When you think about it, the consumer technology world is innovating because you’re one click away from a consumer going somewhere else. For Google, “It’s all about innovation, because there are no switching costs in search,” Bercovich said.

Here is a summary of Google’s product management tenets, as presented by Bercovich:

1) Fast is Better Than Slow.

While there’s an old saying “patience is a virtue”, users are impatient. Google has found that if they slow search by 1/10 of a second, there are significant decreases in search usage. What does that say about user experience in other parts of the web? People don’t have a lot of patience.

There are implications to how to deploy web services. The world sped up, but for many companies how they deploy didn’t change.

In the old model: define all the requirements; evaluate build vs. buy; issue an RFI or RFP; select a vendor; conduct a bake off; define an implementation plan; customize the application; build an end user training plan; deploy the application. That takes a long time.

In the new model: get the product out quickly, let early adopters provide feedback and have that shape the product. New product development must be iterative, not a big bang. Launch and improve. Fail quickly and learn.

In the past, safe was better. Now, the speed at which industries are changing makes an important case for speed and taking more risk.

2) Simple is Better than Complex.

Google search today has essentially the same simple experience it did in 1997. Today, all the innovation happens behind the scenes, so the products are easy to use. No user manual is needed.

3) Assume Chaos and Deal with It.

As a basic approach, Bercovich advises: encourage risk taking, don’t punish failure. “If you’re not making mistakes every month or quarter, you’re not taking enough risks,” Bercovich said.

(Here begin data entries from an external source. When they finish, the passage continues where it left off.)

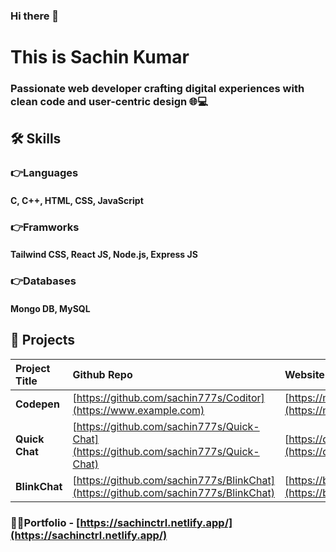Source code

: ### Hi there 👋
# This is Sachin Kumar

### Passionate web developer crafting digital experiences with clean code and user-centric design 🌐💻



## 🛠 Skills
### 👉Languages
#### C, C++, HTML, CSS, JavaScript
### 👉Framworks
#### Tailwind CSS, React JS, Node.js, Express JS
### 👉Databases
#### Mongo DB, MySQL


## 🔨 Projects


| Project Title | Github Repo     | Website   |
| :-------- | :------- | :------------------------- |
| **Codepen** | [https://github.com/sachin777s/Coditor](https://www.example.com) |  [https://mycoditor.netlify.app/](https://mycoditor.netlify.app/) |
| **Quick Chat** | [https://github.com/sachin777s/Quick-Chat](https://github.com/sachin777s/Quick-Chat) |  [https://quickchatgo.netlify.app/](https://quickchatgo.netlify.app/) |
| **BlinkChat** | [https://github.com/sachin777s/BlinkChat](https://github.com/sachin777s/BlinkChat) |  [https://blinkchats.netlify.app/chat](https://blinkchats.netlify.app/chat) |

### 👨‍💻Portfolio - [https://sachinctrl.netlify.app/](https://sachinctrl.netlify.app/)
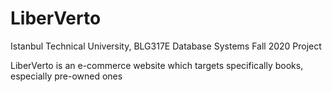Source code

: # LiberVerto
 
Istanbul Technical University, BLG317E Database Systems Fall 2020 Project

LiberVerto is an e-commerce website which targets specifically books, especially pre-owned ones
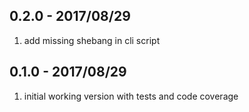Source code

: ## 0.2.0 - 2017/08/29

1. add missing shebang in cli script


## 0.1.0 - 2017/08/29

1. initial working version with tests and code coverage
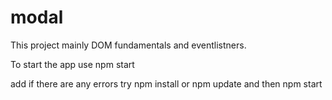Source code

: # modal

This project mainly DOM fundamentals and eventlistners.

To start the app use
npm start

add if there are any errors try
npm install or npm update and then npm start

In terms of dealing with chaos, Bercovich says that manual categorization and hierarchies are dead. As an example, he has 108,000 emails in his inbox. The old way of putting mail into folders isn’t scalable.

“Search is the only scalable option,” Bercovich said.

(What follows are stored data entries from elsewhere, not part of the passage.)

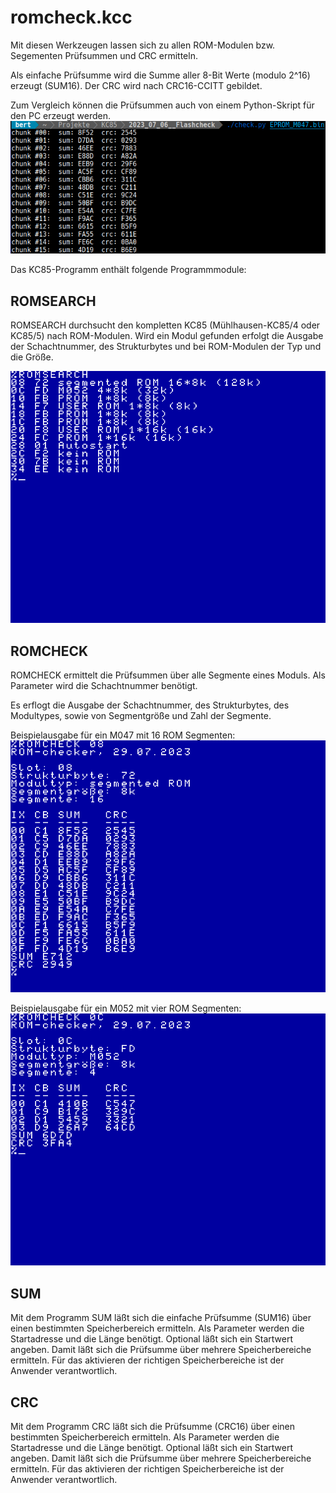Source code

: # romcheck.kcc

Mit diesen Werkzeugen lassen sich zu allen ROM-Modulen bzw. Segementen Prüfsummen und CRC ermitteln.

Als einfache Prüfsumme wird die Summe aller 8-Bit Werte (modulo 2^16) erzeugt (SUM16). Der CRC wird nach CRC16-CCITT gebildet.

Zum Vergleich können die Prüfsummen auch von einem Python-Skript für den PC erzeugt werden. 
![Screenshot](Bilder/flashcheck_pc.png)

Das KC85-Programm enthält folgende Programmmodule:
## ROMSEARCH

ROMSEARCH durchsucht den kompletten KC85 (Mühlhausen-KC85/4 oder KC85/5) nach ROM-Modulen. Wird ein Modul gefunden erfolgt die Ausgabe der Schachtnummer, des Strukturbytes und bei ROM-Modulen der Typ und die Größe.

![Screenshot](Bilder/romsearch.png)

## ROMCHECK

ROMCHECK ermittelt die Prüfsummen über alle Segmente eines Moduls.
Als Parameter wird die Schachtnummer benötigt.

Es erflogt die Ausgabe der Schachtnummer, des Strukturbytes, des Modultypes, sowie von Segmentgröße und Zahl der Segmente.

Beispielausgabe für ein M047 mit 16 ROM Segmenten:
![Screenshot](Bilder/romcheck_M047.png)


Beispielausgabe für ein M052 mit vier ROM Segmenten:
![Screenshot](Bilder/romcheck_M052.png)


## SUM
Mit dem Programm SUM läßt sich die einfache Prüfsumme (SUM16) über einen bestimmten Speicherbereich ermitteln.
Als Parameter werden die Startadresse und die Länge benötigt.
Optional läßt sich ein Startwert angeben. Damit läßt sich die Prüfsumme über mehrere Speicherbereiche ermitteln.
Für das aktivieren der richtigen Speicherbereiche ist der Anwender verantwortlich.


## CRC
Mit dem Programm CRC läßt sich die Prüfsumme (CRC16) über einen bestimmten Speicherbereich ermitteln.
Als Parameter werden die Startadresse und die Länge benötigt.
Optional läßt sich ein Startwert angeben. Damit läßt sich die Prüfsumme über mehrere Speicherbereiche ermitteln.
Für das aktivieren der richtigen Speicherbereiche ist der Anwender verantwortlich.

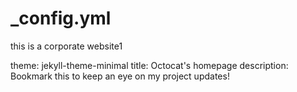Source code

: # _config.yml
this is a corporate website1

theme: jekyll-theme-minimal
title: Octocat's homepage
description: Bookmark this to keep an eye on my project updates!
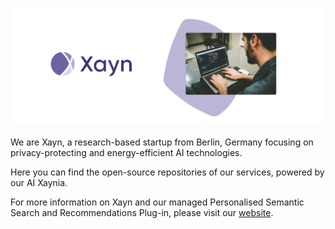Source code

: ![alt text](https://github.com/xaynetwork/.github/blob/main/images/github-banner.png)

We are Xayn, a research-based startup from Berlin, Germany focusing on privacy-protecting and energy-efficient AI technologies.

Here you can find the open-source repositories of our services, powered by our AI Xaynia.

For more information on Xayn and our managed Personalised Semantic Search and Recommendations Plug-in, please visit our [website](https://www.xayn.com).
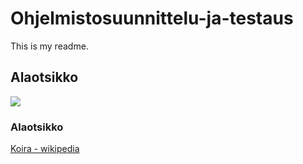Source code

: # Ohjelmistosuunnittelu-ja-testaus

This is my readme.

## Alaotsikko

![](https://fi.wikipedia.org/wiki/Koira#/media/File:Finnish_Spitz_600.jpg)

### Alaotsikko

[Koira - wikipedia](https://fi.wikipedia.org/wiki/Koira)
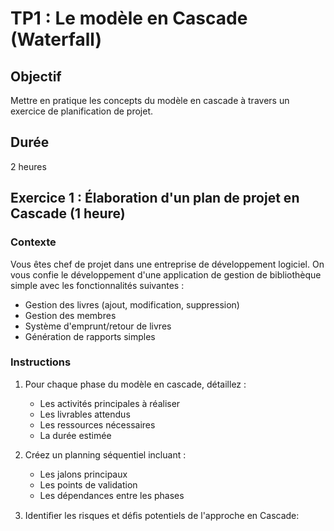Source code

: # TP1 : Le modèle en Cascade (Waterfall)

## Objectif

Mettre en pratique les concepts du modèle en cascade à travers un exercice de planification de projet.

## Durée

2 heures

## Exercice 1 : Élaboration d'un plan de projet en Cascade (1 heure)

### Contexte

Vous êtes chef de projet dans une entreprise de développement logiciel. On vous confie le développement d'une application de gestion de bibliothèque simple avec les fonctionnalités suivantes :

- Gestion des livres (ajout, modification, suppression)
- Gestion des membres
- Système d'emprunt/retour de livres
- Génération de rapports simples

### Instructions

1. Pour chaque phase du modèle en cascade, détaillez :

   - Les activités principales à réaliser
   - Les livrables attendus
   - Les ressources nécessaires
   - La durée estimée

2. Créez un planning séquentiel incluant :

   - Les jalons principaux
   - Les points de validation
   - Les dépendances entre les phases

3. Identiﬁer les risques et déﬁs potentiels de l'approche en Cascade:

And this example applies to information across a company: rather than structurally manage each piece of content, allow people to search the information they have access privileges to.

Of course, search isn’t always the right tool: for example browse and discovery are important for media.

Bercovich notes that there is a difference between not being structured with information categories vs. not being structured in your approach to problem solving.

How does Google approach problem solving? “Google’s core philosophy in hiring is hire athletes, not shortstop,” Bercovich said. “If you hire a person to solve a particular problem, over time that problem changes.”

Organizationally, he advises forming small teams, and moving people around a lot.

“Put a small team on something. Put it on the web. Test it,” Bercovich said.